(Entries taken from a collection)

****************

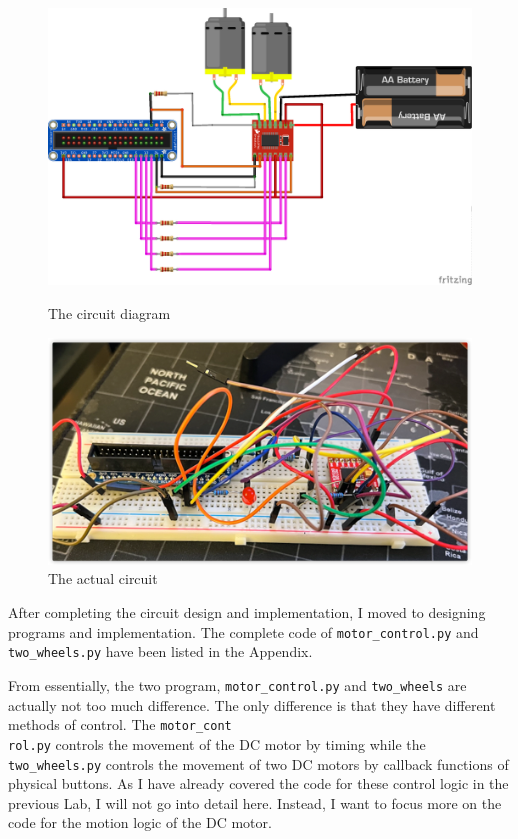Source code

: \documentclass[12pt]{report}
\newcommand{\code}[1]{\colorbox{light-gray}{\texttt{#1}}}
\begin{document}
\begin{figure}[H]
\centering
\begin{minipage}[t]{0.48\textwidth}
\centering
\includegraphics[width=\textwidth]{img/CircuirDiagram.png}
\caption{The circuit diagram}
\label{fig:fig2}
\end{minipage}
\begin{minipage}[t]{0.48\textwidth}
\centering
\includegraphics[width=\textwidth]{img/Circuit.png}
\caption{The actual circuit}
\label{fig:fig3}
\end{minipage}
\end{figure}
After completing the circuit design and implementation, I moved to designing programs and implementation. The complete code of \code{motor\_control.py} and \code{two\_wheels.py} have been listed in the Appendix.\par 
From essentially, the two program, \code{motor\_control.py} and \code{two\_wheels} are actually not too much difference. The only difference is that they have different methods of control. The \code{motor\_cont}\\\code{rol.py} controls the movement of the DC motor by timing while the \code{two\_wheels.py} controls the movement of two DC motors by callback functions of physical buttons. As I have already covered the code for these control logic in the previous Lab, I will not go into detail here. Instead, I want to focus more on the code for the motion logic of the DC motor. \par
\end{document}
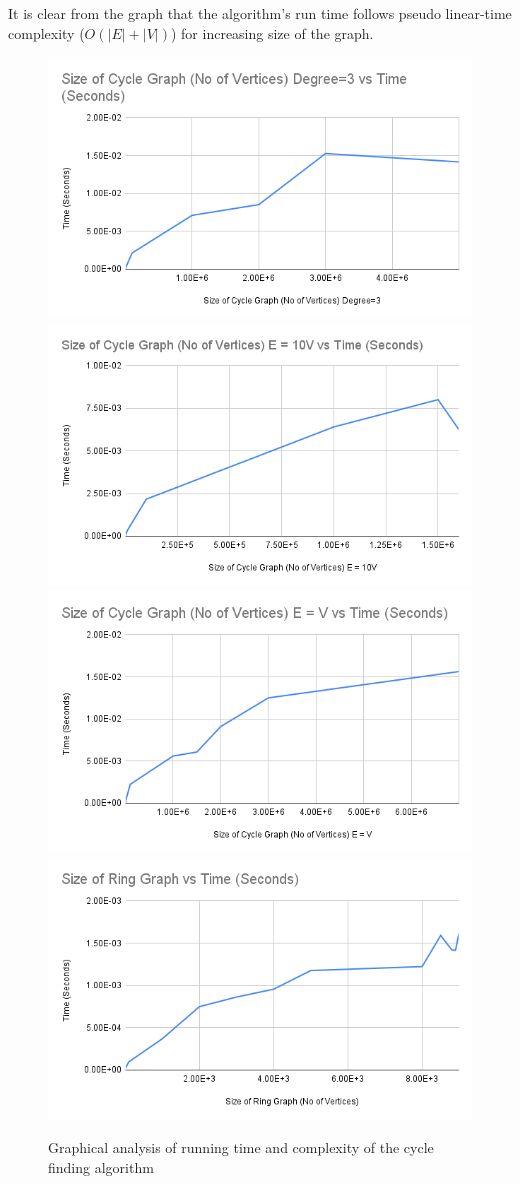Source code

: \documentclass{article}
\begin{document}
It is clear from the graph that the algorithm's run time follows pseudo linear-time complexity  (\textit{$O(|E|+|V|)$}) for increasing size of the graph.
\begin{figure}[htp]
    \includegraphics[width=.50\textwidth]{Size of Cycle Graph (No of Vertices) Degree=3 vs Time (Seconds).png}\hfill
    \includegraphics[width=.50\textwidth]{Size of Cycle Graph (No of Vertices) E = 10V vs Time (Seconds).png}\hfill
    \\[\smallskipamount]
    \includegraphics[width=.50\textwidth]{Size of Cycle Graph (No of Vertices) E = V vs Time (Seconds).png}\hfill
    \includegraphics[width=.50\textwidth]{Size of Ring Graph vs Time (Seconds).png}\hfill
    \caption{Graphical analysis of running time and complexity of the cycle finding algorithm}\label{fig:findcycle}
\end{figure}
\end{document}
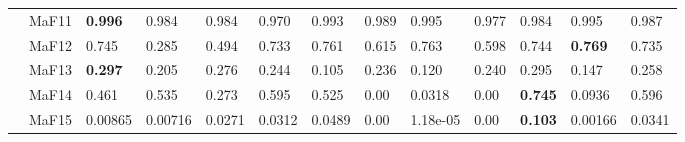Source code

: \documentclass[]{article}
\begin{document}
\begin{landscape}
\begin{table}
\begin{footnotesize}
\begin{tabular}{|l|l|l|l|l|l|l|l|l|l|l|l|l|}
 & MaF11 & \cellcolor{gray95} {\bf 0.996} & 0.984 & 0.984 & 0.970 & \cellcolor{gray95} 0.993 & 0.989 & \cellcolor{gray95} 0.995 & 0.977 & 0.984 & \cellcolor{gray95} 0.995 & 0.987\\
 & MaF12 & 0.745 & 0.285 & 0.494 & 0.733 & \cellcolor{gray95} 0.761 & 0.615 & \cellcolor{gray95} 0.763 & 0.598 & 0.744 & \cellcolor{gray95} {\bf 0.769} & 0.735\\
 & MaF13 & \cellcolor{gray95} {\bf 0.297} & 0.205 & \cellcolor{gray95} 0.276 & 0.244 & 0.105 & 0.236 & 0.120 & 0.240 & \cellcolor{gray95} 0.295 & 0.147 & \cellcolor{gray95} 0.258\\
 & MaF14 & 0.461 & 0.535 & 0.273 & \cellcolor{gray95} 0.595 & 0.525 & 0.00 & 0.0318 & 0.00 & \cellcolor{gray95} {\bf 0.745} & 0.0936 & \cellcolor{gray95} 0.596\\
 & MaF15 & 0.00865 & 0.00716 & 0.0271 & \cellcolor{gray95} 0.0312 & \cellcolor{gray95} 0.0489 & 0.00 & 1.18e-05 & 0.00 & \cellcolor{gray95} {\bf 0.103} & 0.00166 & 0.0341\\
\hline


\end{tabular}
\end{footnotesize}
\end{table}
\end{landscape}
\end{document}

****************

*TASK PROMPT*. Your task is to copy the entries in full and exactly, without any images.

*YOUR SOLUTION*.
Source code

: \documentclass[12pt]{report}
\newcommand{\code}[1]{\colorbox{light-gray}{\texttt{#1}}}
\begin{document}
\begin{figure}[H]
\centering
\begin{minipage}[t]{0.48\textwidth}
\centering
\includegraphics[width=\textwidth]{img/CircuirDiagram.png}
\caption{The circuit diagram}
\label{fig:fig2}
\end{minipage}
\begin{minipage}[t]{0.48\textwidth}
\centering
\includegraphics[width=\textwidth]{img/Circuit.png}
\caption{The actual circuit}
\label{fig:fig3}
\end{minipage}
\end{figure}
After completing the circuit design and implementation, I moved to designing programs and implementation. The complete code of \code{motor\_control.py} and \code{two\_wheels.py} have been listed in the Appendix.\par 
From essentially, the two program, \code{motor\_control.py} and \code{two\_wheels} are actually not too much difference. The only difference is that they have different methods of control. The \code{motor\_cont}\\\code{rol.py} controls the movement of the DC motor by timing while the \code{two\_wheels.py} controls the movement of two DC motors by callback functions of physical buttons. As I have already covered the code for these control logic in the previous Lab, I will not go into detail here. Instead, I want to focus more on the code for the motion logic of the DC motor. \par
\end{document}
Source code

: \documentclass{article}
\begin{document}
It is clear from the graph that the algorithm's run time follows pseudo linear-time complexity  (\textit{$O(|E|+|V|)$}) for increasing size of the graph.
\begin{figure}[htp]
    \includegraphics[width=.50\textwidth]{Size of Cycle Graph (No of Vertices) Degree=3 vs Time (Seconds).png}\hfill
    \includegraphics[width=.50\textwidth]{Size of Cycle Graph (No of Vertices) E = 10V vs Time (Seconds).png}\hfill
    \\[\smallskipamount]
    \includegraphics[width=.50\textwidth]{Size of Cycle Graph (No of Vertices) E = V vs Time (Seconds).png}\hfill
    \includegraphics[width=.50\textwidth]{Size of Ring Graph vs Time (Seconds).png}\hfill
    \caption{Graphical analysis of running time and complexity of the cycle finding algorithm}\label{fig:findcycle}
\end{figure}
\end{document}
Source code

: \documentclass[]{article}
\begin{document}
\begin{landscape}
\begin{table}
\begin{footnotesize}
\begin{tabular}{|l|l|l|l|l|l|l|l|l|l|l|l|l|}
 & MaF11 & \cellcolor{gray95} {\bf 0.996} & 0.984 & 0.984 & 0.970 & \cellcolor{gray95} 0.993 & 0.989 & \cellcolor{gray95} 0.995 & 0.977 & 0.984 & \cellcolor{gray95} 0.995 & 0.987\\
 & MaF12 & 0.745 & 0.285 & 0.494 & 0.733 & \cellcolor{gray95} 0.761 & 0.615 & \cellcolor{gray95} 0.763 & 0.598 & 0.744 & \cellcolor{gray95} {\bf 0.769} & 0.735\\
 & MaF13 & \cellcolor{gray95} {\bf 0.297} & 0.205 & \cellcolor{gray95} 0.276 & 0.244 & 0.105 & 0.236 & 0.120 & 0.240 & \cellcolor{gray95} 0.295 & 0.147 & \cellcolor{gray95} 0.258\\
 & MaF14 & 0.461 & 0.535 & 0.273 & \cellcolor{gray95} 0.595 & 0.525 & 0.00 & 0.0318 & 0.00 & \cellcolor{gray95} {\bf 0.745} & 0.0936 & \cellcolor{gray95} 0.596\\
 & MaF15 & 0.00865 & 0.00716 & 0.0271 & \cellcolor{gray95} 0.0312 & \cellcolor{gray95} 0.0489 & 0.00 & 1.18e-05 & 0.00 & \cellcolor{gray95} {\bf 0.103} & 0.00166 & 0.0341\\
\hline


\end{tabular}
\end{footnotesize}
\end{table}
\end{landscape}
\end{document}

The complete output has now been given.